● TASK OBJECTIVE
Pull out every line in the data that has the string "DisposeAsync" in it.

Saved entries:
Start of Block
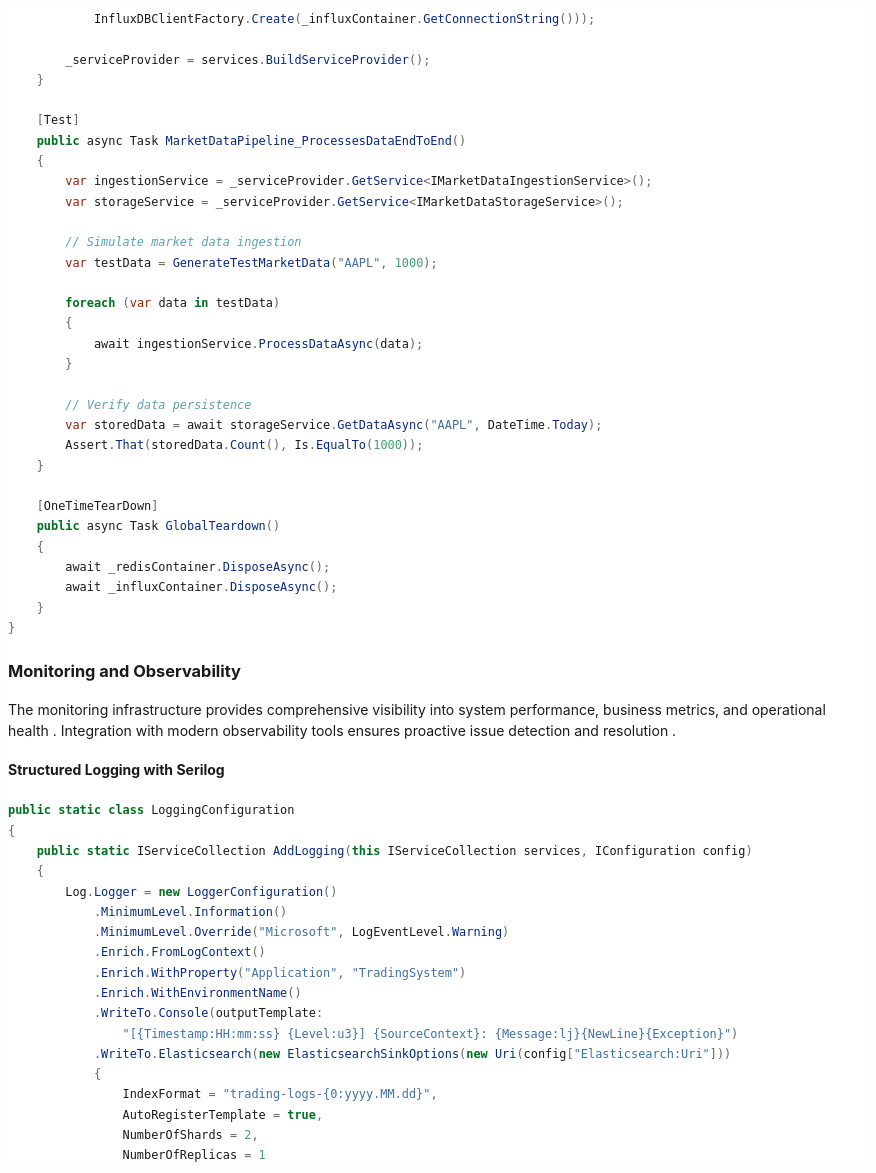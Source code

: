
 ```csharp
            InfluxDBClientFactory.Create(_influxContainer.GetConnectionString()));
        
        _serviceProvider = services.BuildServiceProvider();
    }
    
    [Test]
    public async Task MarketDataPipeline_ProcessesDataEndToEnd()
    {
        var ingestionService = _serviceProvider.GetService<IMarketDataIngestionService>();
        var storageService = _serviceProvider.GetService<IMarketDataStorageService>();
        
        // Simulate market data ingestion
        var testData = GenerateTestMarketData("AAPL", 1000);
        
        foreach (var data in testData)
        {
            await ingestionService.ProcessDataAsync(data);
        }
        
        // Verify data persistence
        var storedData = await storageService.GetDataAsync("AAPL", DateTime.Today);
        Assert.That(storedData.Count(), Is.EqualTo(1000));
    }
    
    [OneTimeTearDown]
    public async Task GlobalTeardown()
    {
        await _redisContainer.DisposeAsync();
        await _influxContainer.DisposeAsync();
    }
}
```


### Monitoring and Observability

The monitoring infrastructure provides comprehensive visibility into system performance, business metrics, and operational health . Integration with modern observability tools ensures proactive issue detection and resolution .

#### Structured Logging with Serilog

```csharp
public static class LoggingConfiguration
{
    public static IServiceCollection AddLogging(this IServiceCollection services, IConfiguration config)
    {
        Log.Logger = new LoggerConfiguration()
            .MinimumLevel.Information()
            .MinimumLevel.Override("Microsoft", LogEventLevel.Warning)
            .Enrich.FromLogContext()
            .Enrich.WithProperty("Application", "TradingSystem")
            .Enrich.WithEnvironmentName()
            .WriteTo.Console(outputTemplate: 
                "[{Timestamp:HH:mm:ss} {Level:u3}] {SourceContext}: {Message:lj}{NewLine}{Exception}")
            .WriteTo.Elasticsearch(new ElasticsearchSinkOptions(new Uri(config["Elasticsearch:Uri"]))
            {
                IndexFormat = "trading-logs-{0:yyyy.MM.dd}",
                AutoRegisterTemplate = true,
                NumberOfShards = 2,
                NumberOfReplicas = 1
```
End of Block
● COMPLETED EXERCISE
        await _redisContainer.DisposeAsync();
        await _influxContainer.DisposeAsync();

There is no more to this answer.